(Rinnovabili.it) – Allegri, petrolieri, il TTIP è la soluzione a tutti i vostri problemi. Sappiamo che non gradite regole più stringenti sulle emissioni e l’inquinamento ambientale. Perciò, vi garantiamo che dopo questo accordo saranno carta straccia. Il patto di liberalizzazione commerciale fra Stati Uniti e Unione europea è un’occasione unica per definire gli standard del commercio globale. E saranno talmente competitivi che anche i Paesi terzi dovranno abbracciarli. Immaginiamo che l’idea possa farvi piacere, visto il vostro interesse ad investire nei Paesi in via di sviluppo.

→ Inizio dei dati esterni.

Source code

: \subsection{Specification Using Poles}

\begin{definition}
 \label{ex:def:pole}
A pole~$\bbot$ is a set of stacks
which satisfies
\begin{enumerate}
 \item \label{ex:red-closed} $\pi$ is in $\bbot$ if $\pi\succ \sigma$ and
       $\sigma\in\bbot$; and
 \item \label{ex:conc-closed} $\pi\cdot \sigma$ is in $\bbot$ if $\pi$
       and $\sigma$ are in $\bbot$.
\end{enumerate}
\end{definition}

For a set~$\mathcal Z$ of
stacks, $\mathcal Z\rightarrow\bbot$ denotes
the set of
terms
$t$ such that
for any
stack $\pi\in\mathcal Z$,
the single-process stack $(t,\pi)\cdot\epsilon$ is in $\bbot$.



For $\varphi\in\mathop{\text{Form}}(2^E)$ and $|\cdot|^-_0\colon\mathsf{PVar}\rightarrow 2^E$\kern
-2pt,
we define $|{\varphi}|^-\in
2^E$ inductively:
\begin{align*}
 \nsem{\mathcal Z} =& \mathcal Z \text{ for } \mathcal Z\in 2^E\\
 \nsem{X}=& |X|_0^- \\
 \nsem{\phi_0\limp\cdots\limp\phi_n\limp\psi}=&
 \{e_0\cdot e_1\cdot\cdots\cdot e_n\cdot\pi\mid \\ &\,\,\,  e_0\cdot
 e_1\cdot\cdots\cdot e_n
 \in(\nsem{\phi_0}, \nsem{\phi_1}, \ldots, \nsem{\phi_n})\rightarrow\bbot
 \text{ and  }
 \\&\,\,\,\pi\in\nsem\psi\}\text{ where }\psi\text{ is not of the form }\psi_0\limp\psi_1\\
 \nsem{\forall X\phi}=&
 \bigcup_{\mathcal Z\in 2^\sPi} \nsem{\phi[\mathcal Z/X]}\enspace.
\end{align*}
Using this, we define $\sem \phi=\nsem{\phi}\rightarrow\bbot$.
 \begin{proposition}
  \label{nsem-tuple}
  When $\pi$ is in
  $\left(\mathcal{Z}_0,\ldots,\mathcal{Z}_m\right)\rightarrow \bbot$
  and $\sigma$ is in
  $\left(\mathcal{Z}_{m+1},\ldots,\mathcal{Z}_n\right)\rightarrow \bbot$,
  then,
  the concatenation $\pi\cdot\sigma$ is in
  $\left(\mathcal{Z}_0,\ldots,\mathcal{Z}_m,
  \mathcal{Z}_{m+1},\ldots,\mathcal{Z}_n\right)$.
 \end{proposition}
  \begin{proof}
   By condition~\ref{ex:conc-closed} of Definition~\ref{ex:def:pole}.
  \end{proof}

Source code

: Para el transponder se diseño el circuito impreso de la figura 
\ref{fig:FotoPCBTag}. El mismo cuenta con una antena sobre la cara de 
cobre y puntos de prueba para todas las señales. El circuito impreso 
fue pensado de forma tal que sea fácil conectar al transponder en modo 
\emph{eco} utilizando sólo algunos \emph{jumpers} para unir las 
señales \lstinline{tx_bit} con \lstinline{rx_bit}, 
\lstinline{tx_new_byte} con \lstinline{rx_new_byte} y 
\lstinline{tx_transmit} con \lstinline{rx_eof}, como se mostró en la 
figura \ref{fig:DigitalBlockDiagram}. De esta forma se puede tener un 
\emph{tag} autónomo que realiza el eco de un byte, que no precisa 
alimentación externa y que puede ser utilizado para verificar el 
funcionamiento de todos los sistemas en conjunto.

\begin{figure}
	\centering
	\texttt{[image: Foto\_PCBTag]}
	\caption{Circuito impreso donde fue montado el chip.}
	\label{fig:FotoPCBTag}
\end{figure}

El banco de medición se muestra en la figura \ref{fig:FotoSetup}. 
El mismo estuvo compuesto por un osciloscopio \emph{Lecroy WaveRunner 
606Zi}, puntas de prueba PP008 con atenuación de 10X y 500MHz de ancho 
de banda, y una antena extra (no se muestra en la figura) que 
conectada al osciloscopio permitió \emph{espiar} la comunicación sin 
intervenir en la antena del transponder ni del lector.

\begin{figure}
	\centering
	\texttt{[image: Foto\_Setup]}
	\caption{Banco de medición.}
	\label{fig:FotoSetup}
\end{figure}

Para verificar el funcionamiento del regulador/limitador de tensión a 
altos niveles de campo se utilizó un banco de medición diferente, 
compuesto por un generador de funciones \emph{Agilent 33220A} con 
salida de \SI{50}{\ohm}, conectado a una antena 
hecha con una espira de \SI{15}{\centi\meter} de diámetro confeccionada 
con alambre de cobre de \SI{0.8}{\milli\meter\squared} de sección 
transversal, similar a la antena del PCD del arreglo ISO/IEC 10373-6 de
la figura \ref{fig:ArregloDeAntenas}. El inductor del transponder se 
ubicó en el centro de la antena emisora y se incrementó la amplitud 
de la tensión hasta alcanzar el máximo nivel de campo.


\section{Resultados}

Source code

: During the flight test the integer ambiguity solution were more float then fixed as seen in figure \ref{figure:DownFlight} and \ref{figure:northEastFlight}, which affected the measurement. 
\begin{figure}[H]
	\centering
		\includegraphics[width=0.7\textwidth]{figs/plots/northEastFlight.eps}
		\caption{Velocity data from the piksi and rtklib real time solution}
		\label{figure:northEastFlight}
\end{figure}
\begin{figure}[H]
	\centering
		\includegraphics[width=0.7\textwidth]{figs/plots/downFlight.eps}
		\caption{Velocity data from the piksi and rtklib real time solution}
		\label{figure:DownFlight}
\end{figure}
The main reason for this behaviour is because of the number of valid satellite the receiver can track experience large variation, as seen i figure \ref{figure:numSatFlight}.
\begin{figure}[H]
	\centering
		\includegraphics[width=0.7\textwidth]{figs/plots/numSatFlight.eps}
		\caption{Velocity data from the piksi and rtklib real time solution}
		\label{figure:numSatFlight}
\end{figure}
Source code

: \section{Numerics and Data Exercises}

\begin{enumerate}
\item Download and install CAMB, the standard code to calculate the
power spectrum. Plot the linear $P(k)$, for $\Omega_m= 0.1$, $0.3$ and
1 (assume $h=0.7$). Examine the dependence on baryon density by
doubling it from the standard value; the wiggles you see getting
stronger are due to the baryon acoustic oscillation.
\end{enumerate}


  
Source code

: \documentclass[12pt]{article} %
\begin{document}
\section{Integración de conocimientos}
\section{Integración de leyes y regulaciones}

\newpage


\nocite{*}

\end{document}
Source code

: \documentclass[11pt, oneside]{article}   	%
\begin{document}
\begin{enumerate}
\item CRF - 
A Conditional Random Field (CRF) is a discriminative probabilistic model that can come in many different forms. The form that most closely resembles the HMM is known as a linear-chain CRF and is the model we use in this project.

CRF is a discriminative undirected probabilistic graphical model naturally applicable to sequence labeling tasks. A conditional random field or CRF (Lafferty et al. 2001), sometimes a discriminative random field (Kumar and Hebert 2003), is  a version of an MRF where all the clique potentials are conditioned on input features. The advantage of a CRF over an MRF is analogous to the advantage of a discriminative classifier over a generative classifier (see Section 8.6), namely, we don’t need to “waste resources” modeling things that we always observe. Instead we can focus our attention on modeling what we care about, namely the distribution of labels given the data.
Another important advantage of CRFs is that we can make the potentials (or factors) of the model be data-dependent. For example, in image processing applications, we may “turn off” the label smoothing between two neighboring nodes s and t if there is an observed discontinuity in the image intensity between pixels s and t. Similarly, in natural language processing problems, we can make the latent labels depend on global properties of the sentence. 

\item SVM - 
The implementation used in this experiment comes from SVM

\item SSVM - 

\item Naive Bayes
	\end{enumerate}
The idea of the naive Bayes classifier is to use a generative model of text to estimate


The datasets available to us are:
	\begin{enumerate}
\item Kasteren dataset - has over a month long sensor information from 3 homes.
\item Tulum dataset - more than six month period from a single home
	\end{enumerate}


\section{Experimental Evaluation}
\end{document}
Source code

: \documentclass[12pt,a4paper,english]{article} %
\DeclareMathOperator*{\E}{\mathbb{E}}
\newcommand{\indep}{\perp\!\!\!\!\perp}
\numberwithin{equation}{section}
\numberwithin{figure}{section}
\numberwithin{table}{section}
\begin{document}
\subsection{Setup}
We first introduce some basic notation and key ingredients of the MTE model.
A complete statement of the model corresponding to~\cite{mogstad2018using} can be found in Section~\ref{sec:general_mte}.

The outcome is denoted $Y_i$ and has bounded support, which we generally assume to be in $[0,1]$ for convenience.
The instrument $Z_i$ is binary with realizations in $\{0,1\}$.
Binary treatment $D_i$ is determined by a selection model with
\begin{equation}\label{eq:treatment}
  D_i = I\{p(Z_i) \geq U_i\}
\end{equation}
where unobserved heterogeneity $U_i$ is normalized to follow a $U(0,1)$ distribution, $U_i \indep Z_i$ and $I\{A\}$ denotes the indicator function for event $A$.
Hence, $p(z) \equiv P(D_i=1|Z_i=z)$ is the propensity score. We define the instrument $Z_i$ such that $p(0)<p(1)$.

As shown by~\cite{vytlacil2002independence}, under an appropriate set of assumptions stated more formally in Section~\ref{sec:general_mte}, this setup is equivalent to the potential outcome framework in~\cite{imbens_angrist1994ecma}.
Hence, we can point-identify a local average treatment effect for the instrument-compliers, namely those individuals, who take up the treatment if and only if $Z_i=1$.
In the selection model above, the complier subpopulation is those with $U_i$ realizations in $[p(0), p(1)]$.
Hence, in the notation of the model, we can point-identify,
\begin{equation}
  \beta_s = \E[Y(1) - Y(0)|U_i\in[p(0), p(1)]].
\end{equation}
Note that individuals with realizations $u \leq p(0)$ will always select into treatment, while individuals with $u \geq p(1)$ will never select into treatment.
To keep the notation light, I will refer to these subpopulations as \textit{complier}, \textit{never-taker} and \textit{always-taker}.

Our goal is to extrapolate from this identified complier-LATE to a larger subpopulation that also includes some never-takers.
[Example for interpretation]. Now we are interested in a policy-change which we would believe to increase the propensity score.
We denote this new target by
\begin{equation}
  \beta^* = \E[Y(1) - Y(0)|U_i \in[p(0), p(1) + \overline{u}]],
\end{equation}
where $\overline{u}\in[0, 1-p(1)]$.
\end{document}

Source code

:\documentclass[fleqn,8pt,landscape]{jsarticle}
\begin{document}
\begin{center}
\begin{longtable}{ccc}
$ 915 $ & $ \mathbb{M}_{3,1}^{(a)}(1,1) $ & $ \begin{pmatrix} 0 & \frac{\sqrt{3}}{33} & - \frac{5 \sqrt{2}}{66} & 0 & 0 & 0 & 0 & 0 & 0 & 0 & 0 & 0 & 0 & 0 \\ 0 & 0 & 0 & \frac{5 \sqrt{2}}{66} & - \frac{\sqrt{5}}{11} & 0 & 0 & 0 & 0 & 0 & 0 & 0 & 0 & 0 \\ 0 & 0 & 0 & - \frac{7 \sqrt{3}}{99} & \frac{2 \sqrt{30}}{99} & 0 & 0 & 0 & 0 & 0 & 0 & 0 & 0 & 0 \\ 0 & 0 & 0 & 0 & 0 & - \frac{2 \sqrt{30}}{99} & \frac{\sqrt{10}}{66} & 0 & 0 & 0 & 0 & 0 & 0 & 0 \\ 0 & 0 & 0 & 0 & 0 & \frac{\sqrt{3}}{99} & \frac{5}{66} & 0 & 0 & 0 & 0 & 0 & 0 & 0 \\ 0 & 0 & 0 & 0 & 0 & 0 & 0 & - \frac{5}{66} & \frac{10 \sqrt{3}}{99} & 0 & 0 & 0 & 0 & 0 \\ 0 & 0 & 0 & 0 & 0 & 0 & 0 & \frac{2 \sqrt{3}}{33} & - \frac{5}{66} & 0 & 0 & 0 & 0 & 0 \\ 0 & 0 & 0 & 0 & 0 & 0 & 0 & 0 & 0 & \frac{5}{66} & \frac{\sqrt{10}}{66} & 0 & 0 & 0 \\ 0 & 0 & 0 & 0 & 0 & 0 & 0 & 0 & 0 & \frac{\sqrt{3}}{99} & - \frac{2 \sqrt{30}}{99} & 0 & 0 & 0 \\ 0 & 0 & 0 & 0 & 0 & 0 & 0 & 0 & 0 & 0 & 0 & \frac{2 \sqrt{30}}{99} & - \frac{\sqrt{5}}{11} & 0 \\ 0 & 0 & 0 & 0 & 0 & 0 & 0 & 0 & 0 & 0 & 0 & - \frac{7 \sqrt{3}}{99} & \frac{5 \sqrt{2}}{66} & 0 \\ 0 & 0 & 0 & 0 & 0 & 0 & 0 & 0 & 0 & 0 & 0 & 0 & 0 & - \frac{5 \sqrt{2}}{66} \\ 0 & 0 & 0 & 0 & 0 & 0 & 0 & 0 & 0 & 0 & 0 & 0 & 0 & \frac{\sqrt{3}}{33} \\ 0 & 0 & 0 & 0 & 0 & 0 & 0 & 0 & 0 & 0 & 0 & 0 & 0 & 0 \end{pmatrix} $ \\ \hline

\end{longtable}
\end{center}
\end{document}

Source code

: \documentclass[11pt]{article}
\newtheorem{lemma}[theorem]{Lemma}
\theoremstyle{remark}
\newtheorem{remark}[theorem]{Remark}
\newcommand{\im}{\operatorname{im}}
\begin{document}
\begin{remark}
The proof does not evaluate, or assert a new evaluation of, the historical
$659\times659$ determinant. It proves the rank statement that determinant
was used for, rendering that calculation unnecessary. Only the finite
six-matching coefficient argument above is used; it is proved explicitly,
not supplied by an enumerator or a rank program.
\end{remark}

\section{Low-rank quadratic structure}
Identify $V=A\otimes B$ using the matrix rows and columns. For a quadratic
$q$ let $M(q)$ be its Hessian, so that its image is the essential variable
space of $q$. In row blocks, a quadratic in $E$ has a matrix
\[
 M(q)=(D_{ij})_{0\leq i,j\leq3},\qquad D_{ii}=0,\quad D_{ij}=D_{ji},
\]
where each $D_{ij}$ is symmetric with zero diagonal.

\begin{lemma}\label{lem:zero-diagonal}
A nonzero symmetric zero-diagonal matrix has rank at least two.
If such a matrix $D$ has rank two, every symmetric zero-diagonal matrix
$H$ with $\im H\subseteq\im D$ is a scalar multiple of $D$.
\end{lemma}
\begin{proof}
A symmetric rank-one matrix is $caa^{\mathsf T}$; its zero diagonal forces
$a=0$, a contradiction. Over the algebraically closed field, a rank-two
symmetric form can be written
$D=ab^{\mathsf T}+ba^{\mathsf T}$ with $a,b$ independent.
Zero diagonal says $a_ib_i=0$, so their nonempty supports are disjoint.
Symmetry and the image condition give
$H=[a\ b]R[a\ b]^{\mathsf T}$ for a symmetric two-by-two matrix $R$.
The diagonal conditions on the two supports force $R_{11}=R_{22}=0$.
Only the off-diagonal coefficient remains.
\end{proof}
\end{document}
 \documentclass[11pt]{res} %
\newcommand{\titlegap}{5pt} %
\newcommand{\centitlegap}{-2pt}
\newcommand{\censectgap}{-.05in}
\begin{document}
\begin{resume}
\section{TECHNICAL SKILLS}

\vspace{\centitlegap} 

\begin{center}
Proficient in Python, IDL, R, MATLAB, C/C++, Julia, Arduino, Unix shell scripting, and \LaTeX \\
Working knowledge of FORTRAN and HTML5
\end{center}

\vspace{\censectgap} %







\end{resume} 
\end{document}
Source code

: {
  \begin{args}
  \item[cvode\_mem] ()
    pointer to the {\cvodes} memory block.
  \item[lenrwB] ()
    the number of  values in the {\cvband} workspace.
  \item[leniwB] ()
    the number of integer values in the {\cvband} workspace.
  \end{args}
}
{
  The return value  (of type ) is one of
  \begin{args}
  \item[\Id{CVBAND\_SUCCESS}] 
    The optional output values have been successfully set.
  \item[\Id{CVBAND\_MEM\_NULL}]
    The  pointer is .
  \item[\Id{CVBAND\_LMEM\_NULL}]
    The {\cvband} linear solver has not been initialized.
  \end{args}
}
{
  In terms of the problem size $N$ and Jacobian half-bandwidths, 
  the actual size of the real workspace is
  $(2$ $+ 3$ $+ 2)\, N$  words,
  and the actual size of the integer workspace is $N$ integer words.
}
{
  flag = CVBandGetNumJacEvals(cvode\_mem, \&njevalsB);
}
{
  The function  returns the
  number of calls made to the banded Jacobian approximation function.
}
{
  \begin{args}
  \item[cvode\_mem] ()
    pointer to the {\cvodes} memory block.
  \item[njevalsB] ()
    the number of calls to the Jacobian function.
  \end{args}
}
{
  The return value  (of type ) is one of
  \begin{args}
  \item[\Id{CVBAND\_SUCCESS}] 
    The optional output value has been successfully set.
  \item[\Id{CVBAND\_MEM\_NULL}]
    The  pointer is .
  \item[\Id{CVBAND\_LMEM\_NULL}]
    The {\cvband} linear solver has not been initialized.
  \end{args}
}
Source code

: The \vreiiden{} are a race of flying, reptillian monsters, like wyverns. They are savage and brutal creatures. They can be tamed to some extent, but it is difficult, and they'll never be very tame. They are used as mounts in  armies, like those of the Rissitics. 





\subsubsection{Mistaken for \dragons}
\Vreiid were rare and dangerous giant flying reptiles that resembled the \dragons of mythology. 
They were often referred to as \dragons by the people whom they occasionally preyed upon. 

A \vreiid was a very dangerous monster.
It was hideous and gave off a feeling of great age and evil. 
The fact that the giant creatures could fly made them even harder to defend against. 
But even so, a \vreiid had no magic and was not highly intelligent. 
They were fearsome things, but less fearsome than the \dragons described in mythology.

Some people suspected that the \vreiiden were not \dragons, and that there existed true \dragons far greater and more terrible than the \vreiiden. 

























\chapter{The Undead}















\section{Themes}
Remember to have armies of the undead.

È esattamente questo, con toni un po’ più formali ma certamente non meno accomodanti, quel che ha detto l’ex Commissario al commercio dell’Unione europea, Karel de Gucht, in un incontro privato con due lobbisti di Exxon. Lo ha scoperto il Guardian, che ha ottenuto il verbale dell’ottobre 2013 con una richiesta di accesso agli atti.
Ricapitolando, quello che sappiamo è: il più grande accordo di liberalizzazione economica mai negoziato viene discusso e scritto lontano dagli occhi del pubblico, ma insieme alle lobby del petrolio, della chimica e dell’agribusiness. Una delle più alte cariche dell’Unione, il Commissario al commercio, stende un tappeto rosso ad una delle industrie più potenti del mondo nel settore energetico.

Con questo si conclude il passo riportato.